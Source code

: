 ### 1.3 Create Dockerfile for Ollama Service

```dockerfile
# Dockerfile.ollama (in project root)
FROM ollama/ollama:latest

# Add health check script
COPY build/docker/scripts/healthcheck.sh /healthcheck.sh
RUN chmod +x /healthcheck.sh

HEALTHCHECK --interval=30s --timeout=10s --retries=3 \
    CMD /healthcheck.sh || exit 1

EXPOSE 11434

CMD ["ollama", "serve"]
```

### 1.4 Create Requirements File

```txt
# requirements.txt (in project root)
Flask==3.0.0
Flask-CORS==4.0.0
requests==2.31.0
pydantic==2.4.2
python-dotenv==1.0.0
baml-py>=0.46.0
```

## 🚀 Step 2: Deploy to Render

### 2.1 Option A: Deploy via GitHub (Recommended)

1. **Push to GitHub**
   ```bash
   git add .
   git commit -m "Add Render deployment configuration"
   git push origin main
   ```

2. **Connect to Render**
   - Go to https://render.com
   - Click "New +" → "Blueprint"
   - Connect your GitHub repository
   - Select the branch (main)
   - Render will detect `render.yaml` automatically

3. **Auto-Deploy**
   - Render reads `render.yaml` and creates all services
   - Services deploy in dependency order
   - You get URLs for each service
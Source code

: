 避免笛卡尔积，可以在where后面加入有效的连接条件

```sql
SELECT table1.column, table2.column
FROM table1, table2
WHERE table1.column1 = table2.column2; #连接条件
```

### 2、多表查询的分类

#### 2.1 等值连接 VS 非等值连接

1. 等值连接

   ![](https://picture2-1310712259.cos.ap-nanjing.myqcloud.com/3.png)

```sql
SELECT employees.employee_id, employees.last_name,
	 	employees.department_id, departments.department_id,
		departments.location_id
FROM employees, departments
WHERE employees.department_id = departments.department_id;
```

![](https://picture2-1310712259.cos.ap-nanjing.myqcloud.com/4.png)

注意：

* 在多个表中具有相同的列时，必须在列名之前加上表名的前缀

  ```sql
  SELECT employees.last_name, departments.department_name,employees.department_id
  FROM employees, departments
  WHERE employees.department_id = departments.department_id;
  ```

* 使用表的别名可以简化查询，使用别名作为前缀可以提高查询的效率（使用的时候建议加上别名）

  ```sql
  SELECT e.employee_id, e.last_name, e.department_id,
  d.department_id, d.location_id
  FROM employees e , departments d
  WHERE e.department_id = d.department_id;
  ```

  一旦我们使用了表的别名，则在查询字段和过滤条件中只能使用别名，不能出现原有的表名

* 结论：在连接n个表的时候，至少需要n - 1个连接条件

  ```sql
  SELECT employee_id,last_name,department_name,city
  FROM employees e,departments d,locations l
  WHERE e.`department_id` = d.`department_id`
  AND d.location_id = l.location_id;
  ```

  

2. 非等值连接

━━━━━━

Your task: Your task is to reproduce each entry exactly.

Solution:
Source code

: ### 1.3 Create Dockerfile for Ollama Service

```dockerfile
# Dockerfile.ollama (in project root)
FROM ollama/ollama:latest

# Add health check script
COPY build/docker/scripts/healthcheck.sh /healthcheck.sh
RUN chmod +x /healthcheck.sh

HEALTHCHECK --interval=30s --timeout=10s --retries=3 \
    CMD /healthcheck.sh || exit 1

EXPOSE 11434

CMD ["ollama", "serve"]
```

### 1.4 Create Requirements File

```txt
# requirements.txt (in project root)
Flask==3.0.0
Flask-CORS==4.0.0
requests==2.31.0
pydantic==2.4.2
python-dotenv==1.0.0
baml-py>=0.46.0
```

## 🚀 Step 2: Deploy to Render

### 2.1 Option A: Deploy via GitHub (Recommended)

1. **Push to GitHub**
   ```bash
   git add .
   git commit -m "Add Render deployment configuration"
   git push origin main
   ```

2. **Connect to Render**
   - Go to https://render.com
   - Click "New +" → "Blueprint"
   - Connect your GitHub repository
   - Select the branch (main)
   - Render will detect `render.yaml` automatically

3. **Auto-Deploy**
   - Render reads `render.yaml` and creates all services
   - Services deploy in dependency order
   - You get URLs for each service
Source code

: 避免笛卡尔积，可以在where后面加入有效的连接条件

```sql
SELECT table1.column, table2.column
FROM table1, table2
WHERE table1.column1 = table2.column2; #连接条件
```

### 2、多表查询的分类

#### 2.1 等值连接 VS 非等值连接

1. 等值连接

   ![](https://picture2-1310712259.cos.ap-nanjing.myqcloud.com/3.png)

```sql
SELECT employees.employee_id, employees.last_name,
	 	employees.department_id, departments.department_id,
		departments.location_id
FROM employees, departments
WHERE employees.department_id = departments.department_id;
```

![](https://picture2-1310712259.cos.ap-nanjing.myqcloud.com/4.png)

注意：

* 在多个表中具有相同的列时，必须在列名之前加上表名的前缀

  ```sql
  SELECT employees.last_name, departments.department_name,employees.department_id
  FROM employees, departments
  WHERE employees.department_id = departments.department_id;
  ```

* 使用表的别名可以简化查询，使用别名作为前缀可以提高查询的效率（使用的时候建议加上别名）

  ```sql
  SELECT e.employee_id, e.last_name, e.department_id,
  d.department_id, d.location_id
  FROM employees e , departments d
  WHERE e.department_id = d.department_id;
  ```

  一旦我们使用了表的别名，则在查询字段和过滤条件中只能使用别名，不能出现原有的表名

* 结论：在连接n个表的时候，至少需要n - 1个连接条件

  ```sql
  SELECT employee_id,last_name,department_name,city
  FROM employees e,departments d,locations l
  WHERE e.`department_id` = d.`department_id`
  AND d.location_id = l.location_id;
  ```

  

2. 非等值连接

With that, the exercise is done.